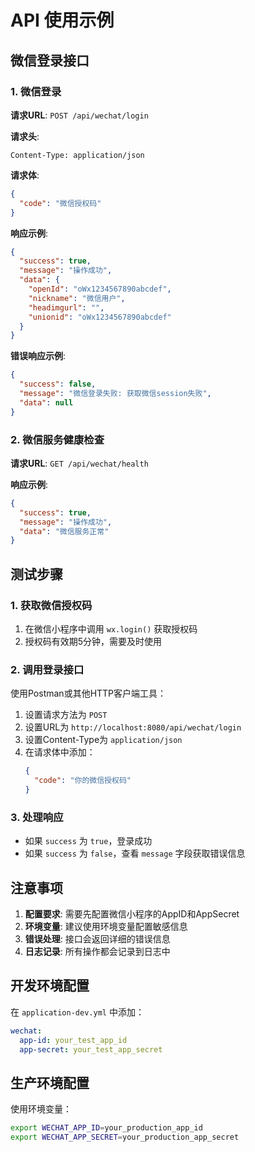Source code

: # API 使用示例

## 微信登录接口

### 1. 微信登录

**请求URL**: `POST /api/wechat/login`

**请求头**:
```
Content-Type: application/json
```

**请求体**:
```json
{
  "code": "微信授权码"
}
```

**响应示例**:
```json
{
  "success": true,
  "message": "操作成功",
  "data": {
    "openId": "oWx1234567890abcdef",
    "nickname": "微信用户",
    "headimgurl": "",
    "unionid": "oWx1234567890abcdef"
  }
}
```

**错误响应示例**:
```json
{
  "success": false,
  "message": "微信登录失败: 获取微信session失败",
  "data": null
}
```

### 2. 微信服务健康检查

**请求URL**: `GET /api/wechat/health`

**响应示例**:
```json
{
  "success": true,
  "message": "操作成功",
  "data": "微信服务正常"
}
```

## 测试步骤

### 1. 获取微信授权码

1. 在微信小程序中调用 `wx.login()` 获取授权码
2. 授权码有效期5分钟，需要及时使用

### 2. 调用登录接口

使用Postman或其他HTTP客户端工具：

1. 设置请求方法为 `POST`
2. 设置URL为 `http://localhost:8080/api/wechat/login`
3. 设置Content-Type为 `application/json`
4. 在请求体中添加：
   ```json
   {
     "code": "你的微信授权码"
   }
   ```

### 3. 处理响应

- 如果 `success` 为 `true`，登录成功
- 如果 `success` 为 `false`，查看 `message` 字段获取错误信息

## 注意事项

1. **配置要求**: 需要先配置微信小程序的AppID和AppSecret
2. **环境变量**: 建议使用环境变量配置敏感信息
3. **错误处理**: 接口会返回详细的错误信息
4. **日志记录**: 所有操作都会记录到日志中

## 开发环境配置

在 `application-dev.yml` 中添加：

```yaml
wechat:
  app-id: your_test_app_id
  app-secret: your_test_app_secret
```

## 生产环境配置

使用环境变量：

```bash
export WECHAT_APP_ID=your_production_app_id
export WECHAT_APP_SECRET=your_production_app_secret
```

→ **WORK INSTRUCTIONS**
Your reply should hold every line from the data that contains "application", copied in full.

→ **SOLUTION BELOW**
Content-Type: application/json
3. 设置Content-Type为 `application/json`
在 `application-dev.yml` 中添加：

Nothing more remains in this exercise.